We recap the Virtual GPs and assess whether real-life drivers hurt esports efforts of F1
Photo credit: Ralf Roletschek
The Virtual GP has officially ended two weeks ago. A series of races in which real-life drivers mixed with celebrities raced against each other for the sake of fun and honor. Of course, the main aspect was to give fans something to watch during the COVID-19 pandemic.
The series drew a total of 21.8 million views across all online platforms, making it a record-breaking success in terms of viewership. It all seemed like we witnessed the biggest series in esports racing possible and it barely included any professional esports racers.
We saw high-octane races in each of the seven rounds. The first part of the series was dominated by Charles Leclerc with two wins and another podium finish in the first four races.
The second part of the series, however, saw George Russell bringing home four victories and eventually the championship. In total there were four race winners with Charles Leclerc, Alex Albon, George Russell and Guanyu Zhou. It was indeed interesting to see real-life racers show their skills in the Virtual realm.
The dominance of George Russell was most definitely intriguing as he was finally able to show what he can do if his car is able to compete. Something real-life F1 unfortunately can’t provide for the extremely talented Brit.
It may not be the real thing but it’s been such a buzz battling for wins with the lads again these past months. I’d missed that feeling!— George Russell (@GeorgeRussell63) June 14, 2020
Enjoyed the series way more than I expected. No matter what you do you’ve gotta give it everything!#VirtualGP Champ… cheers everyone! 🏆🙌 pic.twitter.com/HQmF13YlA0
In addition to the Virtual GP, we had the Pro Exhibition. A race that featured esports racers that would normally face each other in the F1 Esports Pro Series. Compared to the Virtual GP, the Pro Exhibition barely enjoyed any attention. The official F1 website states:
Pro Exhibition races, featuring the Pro F1 Esports drivers, received over 2.5m digital views, as competitors honed their skills ahead of the F1 Esports Series 2020 which will take place later this year.

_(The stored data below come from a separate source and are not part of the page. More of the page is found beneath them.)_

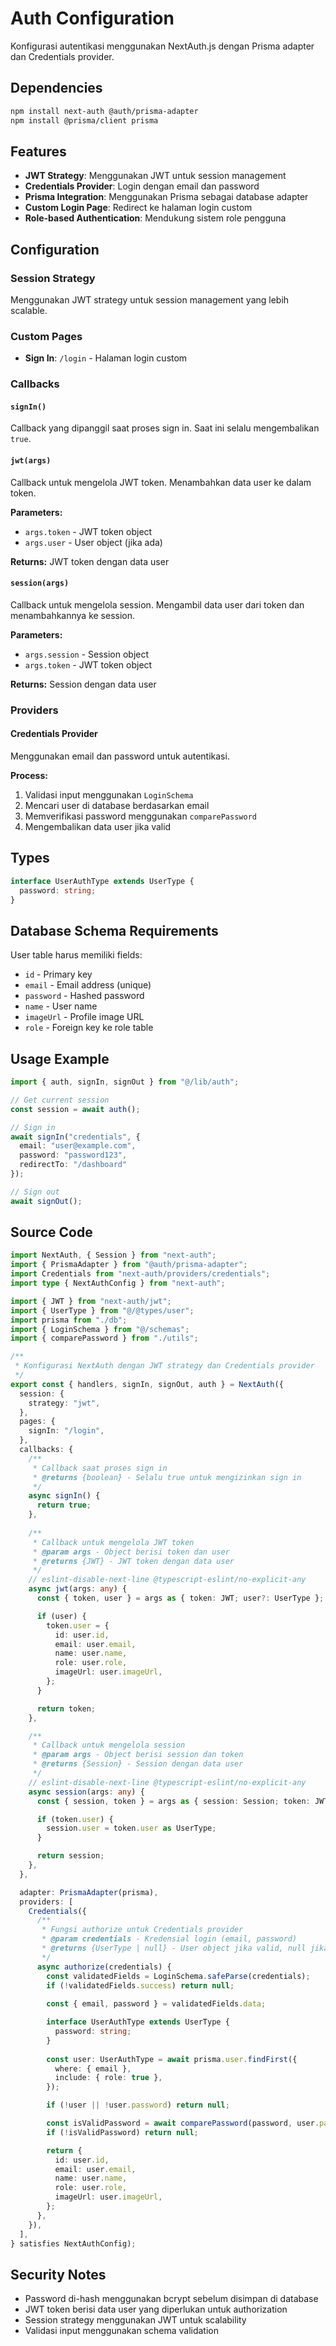 # Auth Configuration

Konfigurasi autentikasi menggunakan NextAuth.js dengan Prisma adapter dan Credentials provider.

## Dependencies

```bash
npm install next-auth @auth/prisma-adapter
npm install @prisma/client prisma
```

## Features

- **JWT Strategy**: Menggunakan JWT untuk session management
- **Credentials Provider**: Login dengan email dan password
- **Prisma Integration**: Menggunakan Prisma sebagai database adapter
- **Custom Login Page**: Redirect ke halaman login custom
- **Role-based Authentication**: Mendukung sistem role pengguna

## Configuration

### Session Strategy
Menggunakan JWT strategy untuk session management yang lebih scalable.

### Custom Pages
- **Sign In**: `/login` - Halaman login custom

### Callbacks

#### `signIn()`
Callback yang dipanggil saat proses sign in. Saat ini selalu mengembalikan `true`.

#### `jwt(args)`
Callback untuk mengelola JWT token. Menambahkan data user ke dalam token.

**Parameters:**
- `args.token` - JWT token object
- `args.user` - User object (jika ada)

**Returns:** JWT token dengan data user

#### `session(args)`
Callback untuk mengelola session. Mengambil data user dari token dan menambahkannya ke session.

**Parameters:**
- `args.session` - Session object
- `args.token` - JWT token object

**Returns:** Session dengan data user

### Providers

#### Credentials Provider
Menggunakan email dan password untuk autentikasi.

**Process:**
1. Validasi input menggunakan `LoginSchema`
2. Mencari user di database berdasarkan email
3. Memverifikasi password menggunakan `comparePassword`
4. Mengembalikan data user jika valid

## Types

```typescript
interface UserAuthType extends UserType {
  password: string;
}
```

## Database Schema Requirements

User table harus memiliki fields:
- `id` - Primary key
- `email` - Email address (unique)
- `password` - Hashed password
- `name` - User name
- `imageUrl` - Profile image URL
- `role` - Foreign key ke role table

## Usage Example

```typescript
import { auth, signIn, signOut } from "@/lib/auth";

// Get current session
const session = await auth();

// Sign in
await signIn("credentials", {
  email: "user@example.com",
  password: "password123",
  redirectTo: "/dashboard"
});

// Sign out
await signOut();
```

## Source Code

```typescript
import NextAuth, { Session } from "next-auth";
import { PrismaAdapter } from "@auth/prisma-adapter";
import Credentials from "next-auth/providers/credentials";
import type { NextAuthConfig } from "next-auth";

import { JWT } from "next-auth/jwt";
import { UserType } from "@/@types/user";
import prisma from "./db";
import { LoginSchema } from "@/schemas";
import { comparePassword } from "./utils";

/**
 * Konfigurasi NextAuth dengan JWT strategy dan Credentials provider
 */
export const { handlers, signIn, signOut, auth } = NextAuth({
  session: {
    strategy: "jwt",
  },
  pages: {
    signIn: "/login",
  },
  callbacks: {
    /**
     * Callback saat proses sign in
     * @returns {boolean} - Selalu true untuk mengizinkan sign in
     */
    async signIn() {
      return true;
    },
    
    /**
     * Callback untuk mengelola JWT token
     * @param args - Object berisi token dan user
     * @returns {JWT} - JWT token dengan data user
     */
    // eslint-disable-next-line @typescript-eslint/no-explicit-any
    async jwt(args: any) {
      const { token, user } = args as { token: JWT; user?: UserType };

      if (user) {
        token.user = {
          id: user.id,
          email: user.email,
          name: user.name,
          role: user.role,
          imageUrl: user.imageUrl,
        };
      }

      return token;
    },

    /**
     * Callback untuk mengelola session
     * @param args - Object berisi session dan token
     * @returns {Session} - Session dengan data user
     */
    // eslint-disable-next-line @typescript-eslint/no-explicit-any
    async session(args: any) {
      const { session, token } = args as { session: Session; token: JWT };

      if (token.user) {
        session.user = token.user as UserType;
      }

      return session;
    },
  },

  adapter: PrismaAdapter(prisma),
  providers: [
    Credentials({
      /**
       * Fungsi authorize untuk Credentials provider
       * @param credentials - Kredensial login (email, password)
       * @returns {UserType | null} - User object jika valid, null jika tidak
       */
      async authorize(credentials) {
        const validatedFields = LoginSchema.safeParse(credentials);
        if (!validatedFields.success) return null;
        
        const { email, password } = validatedFields.data;

        interface UserAuthType extends UserType {
          password: string;
        }
        
        const user: UserAuthType = await prisma.user.findFirst({
          where: { email },
          include: { role: true },
        });

        if (!user || !user.password) return null;

        const isValidPassword = await comparePassword(password, user.password);
        if (!isValidPassword) return null;

        return {
          id: user.id,
          email: user.email,
          name: user.name,
          role: user.role,
          imageUrl: user.imageUrl,
        };
      },
    }),
  ],
} satisfies NextAuthConfig);
```

## Security Notes

- Password di-hash menggunakan bcrypt sebelum disimpan di database
- JWT token berisi data user yang diperlukan untuk authorization
- Session strategy menggunakan JWT untuk scalability
- Validasi input menggunakan schema validation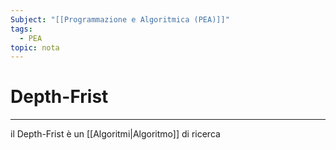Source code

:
 ```yaml
---
Subject: "[[Programmazione e Algoritmica (PEA)]]"
tags:
  - PEA
topic: nota
---
```


# Depth-Frist
---
il Depth-Frist è un [[Algoritmi|Algoritmo]] di ricerca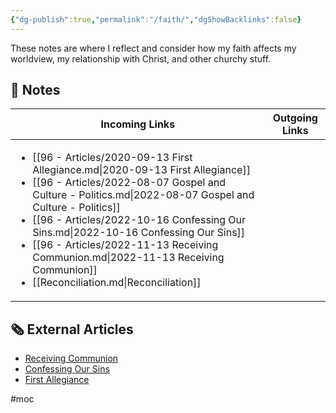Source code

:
 ```yaml
---
{"dg-publish":true,"permalink":"/faith/","dgShowBacklinks":false}
---
```



These notes are where I reflect and consider how my faith affects my worldview, my relationship with Christ, and other churchy stuff.

## 📔 Notes

| Incoming Links                                                                                                                                                                                                                                                                                                                                                                                                                                             | Outgoing Links |
| ---------------------------------------------------------------------------------------------------------------------------------------------------------------------------------------------------------------------------------------------------------------------------------------------------------------------------------------------------------------------------------------------------------------------------------------------------------- | -------------- |
| <ul><li>[[96 - Articles/2020-09-13 First Allegiance.md\\|2020-09-13 First Allegiance]]</li><li>[[96 - Articles/2022-08-07 Gospel and Culture - Politics.md\\|2022-08-07 Gospel and Culture - Politics]]</li><li>[[96 - Articles/2022-10-16 Confessing Our Sins.md\\|2022-10-16 Confessing Our Sins]]</li><li>[[96 - Articles/2022-11-13 Receiving Communion.md\\|2022-11-13 Receiving Communion]]</li><li>[[Reconciliation.md\\|Reconciliation]]</li></ul> | <ul></ul>      |


## 🗞 External Articles

- [Receiving Communion](https://www.youtube.com/watch?v=sSl4yYrKfPs)
- [Confessing Our Sins](https://www.youtube.com/watch?v=vQvhynwhYws)
- [First Allegiance](https://www.youtube.com/playlist?list=PLQajgRH7lhSmUdu4O8VMzbVOTS6fH-05L)


#moc 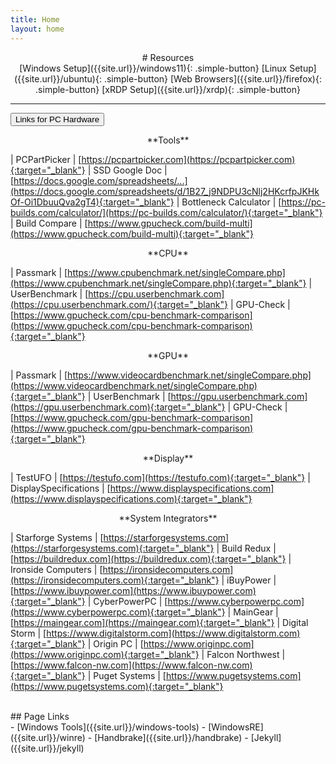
 ```yaml
---
title: Home
layout: home
---
```


<div align="center" markdown="1">
# Resources
</div>

<div align="center" markdown="1">
[Windows Setup]({{site.url}}/windows11){: .simple-button}
[Linux Setup]({{site.url}}/ubuntu){: .simple-button}
[Web Browsers]({{site.url}}/firefox){: .simple-button}
[xRDP Setup]({{site.url}}/xrdp){: .simple-button}
</div>

----

<button class="collapsible" id="links">Links for PC Hardware</button>
<div class="content" id="links-data" markdown="1">

<div align="center" markdown="1">
**Tools**
</div>

| PCPartPicker | [https://pcpartpicker.com](https://pcpartpicker.com){:target="_blank"}
| SSD Google Doc | [https://docs.google.com/spreadsheets/...](https://docs.google.com/spreadsheets/d/1B27_j9NDPU3cNlj2HKcrfpJKHkOf-Oi1DbuuQva2gT4){:target="_blank"}
| Bottleneck Calculator | [https://pc-builds.com/calculator/](https://pc-builds.com/calculator/){:target="_blank"}
| Build Compare | [https://www.gpucheck.com/build-multi](https://www.gpucheck.com/build-multi){:target="_blank"}

<div align="center" markdown="1">
**CPU**
</div>

| Passmark | [https://www.cpubenchmark.net/singleCompare.php](https://www.cpubenchmark.net/singleCompare.php){:target="_blank"}
| UserBenchmark | [https://cpu.userbenchmark.com](https://cpu.userbenchmark.com/){:target="_blank"}
| GPU-Check | [https://www.gpucheck.com/cpu-benchmark-comparison](https://www.gpucheck.com/cpu-benchmark-comparison){:target="_blank"}

<div align="center" markdown="1">
**GPU**
</div>

| Passmark | [https://www.videocardbenchmark.net/singleCompare.php](https://www.videocardbenchmark.net/singleCompare.php){:target="_blank"}
| UserBenchmark | [https://gpu.userbenchmark.com](https://gpu.userbenchmark.com){:target="_blank"}
| GPU-Check | [https://www.gpucheck.com/gpu-benchmark-comparison](https://www.gpucheck.com/gpu-benchmark-comparison){:target="_blank"}

<div align="center" markdown="1">
**Display**
</div>

| TestUFO | [https://testufo.com](https://testufo.com){:target="_blank"}
| DisplaySpecifications | [https://www.displayspecifications.com](https://www.displayspecifications.com){:target="_blank"}

<div align="center" markdown="1">
**System Integrators**
</div>

| Starforge Systems | [https://starforgesystems.com](https://starforgesystems.com){:target="_blank"}
| Build Redux  | [https://buildredux.com](https://buildredux.com){:target="_blank"}
| Ironside Computers | [https://ironsidecomputers.com](https://ironsidecomputers.com){:target="_blank"}
| iBuyPower | [https://www.ibuypower.com](https://www.ibuypower.com){:target="_blank"}
| CyberPowerPC | [https://www.cyberpowerpc.com](https://www.cyberpowerpc.com){:target="_blank"}
| MainGear | [https://maingear.com](https://maingear.com){:target="_blank"}
| Digital Storm | [https://www.digitalstorm.com](https://www.digitalstorm.com){:target="_blank"}
| Origin PC | [https://www.originpc.com](https://www.originpc.com){:target="_blank"}
| Falcon Northwest | [https://www.falcon-nw.com](https://www.falcon-nw.com){:target="_blank"}
| Puget Systems | [https://www.pugetsystems.com](https://www.pugetsystems.com){:target="_blank"}

</div>
<br>

<div id="centered">
<div id="div1" markdown="1">
## Page Links
</div>
<div id="div2"  markdown="1">
- [Windows Tools]({{site.url}}/windows-tools)
- [WindowsRE]({{site.url}}/winre)
- [Handbrake]({{site.url}}/handbrake)
- [Jekyll]({{site.url}}/jekyll)
</div>
</div>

While 2.5 million doesn’t sound too bad, this number equals merely a tenth of the main event. This raises the question: Did people only watch the Virtual GP because of to the celebrity factor?
The more, the less
If you are looking for an easy answer: Yes, the Virtual GP was so successful because F1 fans were happy to see racing action and people like Lando Norris and Charles Leclerc are so widely popular. Is that a bad thing for the already existing F1 esports series? Maybe.
But what was the purpose of the Virtual GP? According to the official F1 website, the series was created to enable fans to continue watching Formula 1 races virtually. Despite the ongoing COVID-19 situation, they were supposed to be able to watch their favorite drivers battle it out when racing was not possible.
However was it planned to be an actual esports event?
If so, then we must accept that professional esports racing still doesn’t seem to appeal to people as much as star power. No big news, but it carries implications towards the future of esports racing.
What if the Virtual GP wasn’t an esports event at all but just a show? Then we have to realise that the hopes of people staying in the esports racing scene after COVID-19 seem to be a pipe dream. Because if it takes celebrities to up the viewercount now, it will most likely stay that way in the future.
It’s not that the pro series was lacking views before. The first event of the F1 Esports Pro Series 2019 is currently at 1.1 million views. But in comparison the Pro Exhibition for the last race in Canada only reached around 130,000 views. Of course, it’s not the same timeframe but it seems to pale in comparison. One explanation could be that the Virtual GP and all the stars attending, took the spotlight away from professional esports racing events.
One of the drivers racing in mentioned series, is Joni Törmälä. The Finn won the constructors championship with Red Bull last year. When asked if the new faces in F1 would do service to esports he answered:
It is definitely an opportunity. They bring in more viewers and I would say that is always a good opportunity. I don’t think they are stealing our spotlight.
It’s hard to argue against subjective feelings and professionals like Törmälä might have a different view on the situation. The raw numbers tell a different story. When the F1 Esports Pro Series used to be something special, views were up to over a million at times.
With the rising competition between the series and the increased amount of content produced, the pro scene has taken a hit. You get the feeling that esports racing had never been important, but rather that there was nothing else comparable. This proposition makes the future of esports professionals look a little grim.
If some of the racing series that emerged during COVID-19 stay around, we could see a continuous stagnation of views in formats like the F1 Esports Pro Series. If it turns out to be true it feels like the star showcase didn’t do the Virtual F1 scene any favor.
We can hope that the slacking numbers are due to the nature of an exhibition. There is less thrill in terms of competition since no race really matters. That can certainly impact the viewer count. But the Virtual GP didn’t have a scoreboard at first either. Yet, still the numbers were there. So hope does exist, but we should stay realistic.